The cost of care in America’s health care market is continuing to increase, with new enrollees seeing their premiums rise by up to 10% on average for the third time in four years, according to a new survey from the Kaiser Family Foundation.

The Kaiser survey, which found a third of consumers have seen their premiums increase in the past year, is the first such report from the health insurance industry to analyze the effects of the ACA’s health insurance exchanges, which have been under attack from the left and right.

In 2017, Kaiser found that 6% of all enrollees in the private market had seen their monthly premiums rise, which is higher than the previous survey of 7% in 2016.

That’s up from 6% in 2017 and 6% a year earlier.

More than half of all private-sector enrollees saw their premiums jump in the year after the ACA passed.

But only 28% of the Kaiser survey’s respondents were paying the full cost of the premiums in 2017, which was lower than the average of 28% a decade earlier.

That’s in part because of the fact that premiums for a large majority of people in the individual market are paid directly by insurers, Kaiser said.

Those people are not eligible for a subsidy to help them pay their premium, which has driven up the premium costs of many other health plans.

That has made insurers wary of participating in the ACA exchanges, Kaiser reported.

Insurers are also worried about the ACA, and the Republican-led Congress, is working to repeal it, said Kaiser’s Dr.

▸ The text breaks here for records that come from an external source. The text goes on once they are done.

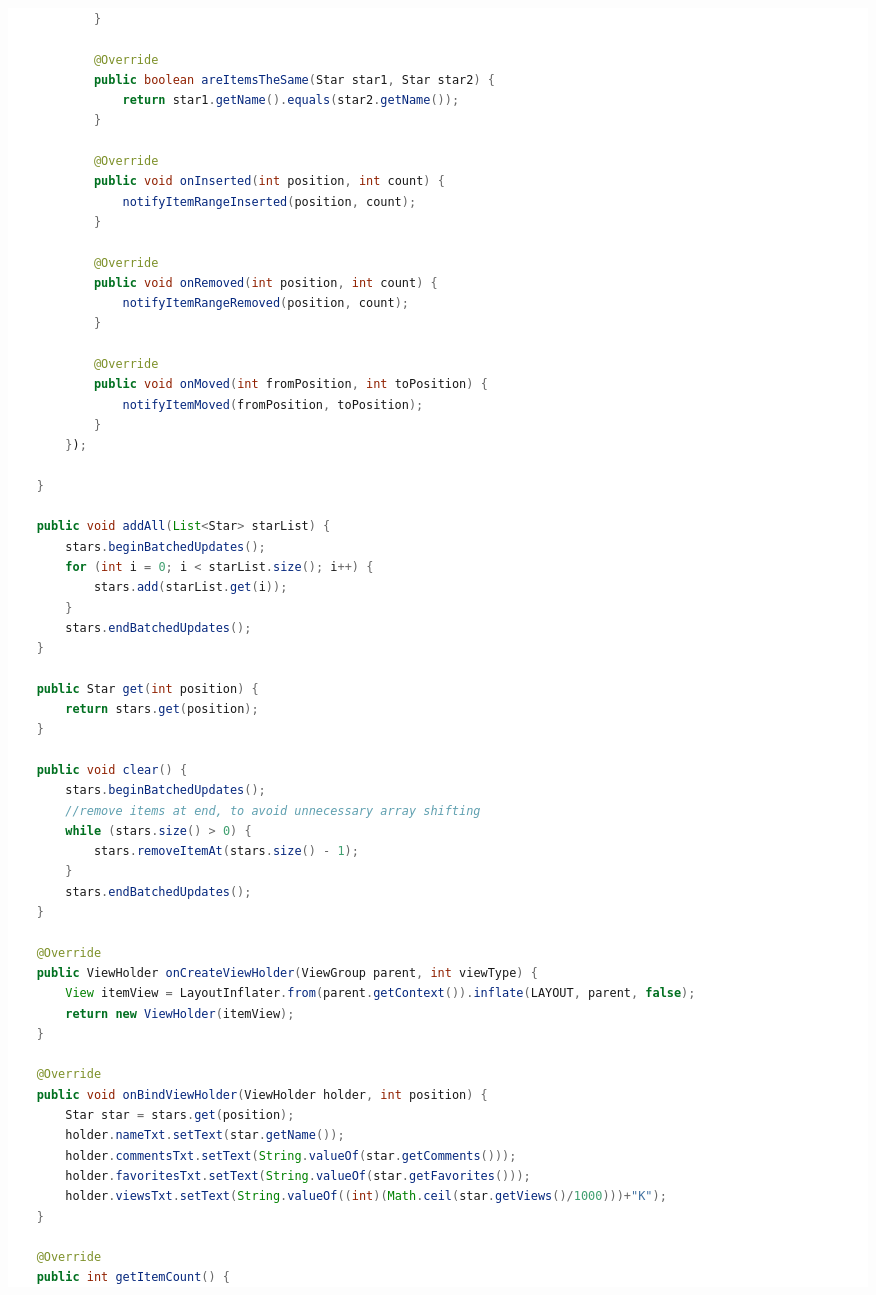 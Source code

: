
 ```java
            }

            @Override
            public boolean areItemsTheSame(Star star1, Star star2) {
                return star1.getName().equals(star2.getName());
            }

            @Override
            public void onInserted(int position, int count) {
                notifyItemRangeInserted(position, count);
            }

            @Override
            public void onRemoved(int position, int count) {
                notifyItemRangeRemoved(position, count);
            }

            @Override
            public void onMoved(int fromPosition, int toPosition) {
                notifyItemMoved(fromPosition, toPosition);
            }
        });

    }

    public void addAll(List<Star> starList) {
        stars.beginBatchedUpdates();
        for (int i = 0; i < starList.size(); i++) {
            stars.add(starList.get(i));
        }
        stars.endBatchedUpdates();
    }

    public Star get(int position) {
        return stars.get(position);
    }

    public void clear() {
        stars.beginBatchedUpdates();
        //remove items at end, to avoid unnecessary array shifting
        while (stars.size() > 0) {
            stars.removeItemAt(stars.size() - 1);
        }
        stars.endBatchedUpdates();
    }

    @Override
    public ViewHolder onCreateViewHolder(ViewGroup parent, int viewType) {
        View itemView = LayoutInflater.from(parent.getContext()).inflate(LAYOUT, parent, false);
        return new ViewHolder(itemView);
    }

    @Override
    public void onBindViewHolder(ViewHolder holder, int position) {
        Star star = stars.get(position);
        holder.nameTxt.setText(star.getName());
        holder.commentsTxt.setText(String.valueOf(star.getComments()));
        holder.favoritesTxt.setText(String.valueOf(star.getFavorites()));
        holder.viewsTxt.setText(String.valueOf((int)(Math.ceil(star.getViews()/1000)))+"K");
    }

    @Override
    public int getItemCount() {
```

David Cutler.

The new survey found that almost two-thirds of consumers, or 67%, believe that the ACA is going to be repealed, compared with about half of the respondents who didn’t think the ACA was going to come up for a vote.

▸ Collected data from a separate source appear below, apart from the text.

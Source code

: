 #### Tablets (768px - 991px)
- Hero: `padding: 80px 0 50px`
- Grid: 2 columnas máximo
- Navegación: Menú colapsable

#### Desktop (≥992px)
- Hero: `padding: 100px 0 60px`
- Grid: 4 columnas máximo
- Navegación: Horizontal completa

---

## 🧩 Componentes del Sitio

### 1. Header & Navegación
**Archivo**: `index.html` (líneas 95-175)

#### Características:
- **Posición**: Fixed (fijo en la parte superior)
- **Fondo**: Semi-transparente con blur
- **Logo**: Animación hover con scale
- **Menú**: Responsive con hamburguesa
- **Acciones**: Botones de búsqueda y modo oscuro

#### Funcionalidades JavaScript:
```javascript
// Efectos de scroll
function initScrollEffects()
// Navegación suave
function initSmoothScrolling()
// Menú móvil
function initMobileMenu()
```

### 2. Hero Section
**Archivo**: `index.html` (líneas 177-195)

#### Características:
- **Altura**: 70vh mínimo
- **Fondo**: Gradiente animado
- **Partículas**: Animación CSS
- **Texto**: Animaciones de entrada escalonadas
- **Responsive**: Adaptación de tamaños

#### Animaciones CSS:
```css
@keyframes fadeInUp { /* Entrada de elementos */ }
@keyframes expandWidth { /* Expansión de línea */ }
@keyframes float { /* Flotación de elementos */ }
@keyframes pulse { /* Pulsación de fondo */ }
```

The new survey also found that a majority of Americans, 57%, say they don’t have enough money to pay for a new plan.

This is up from 55% in 2018 and 52% a few years ago.

The Kaiser survey found nearly half (48%) of respondents who said they didn’t have money to cover a new health plan were concerned about their ability to pay a premium, and half (50%) were concerned their coverage would be limited.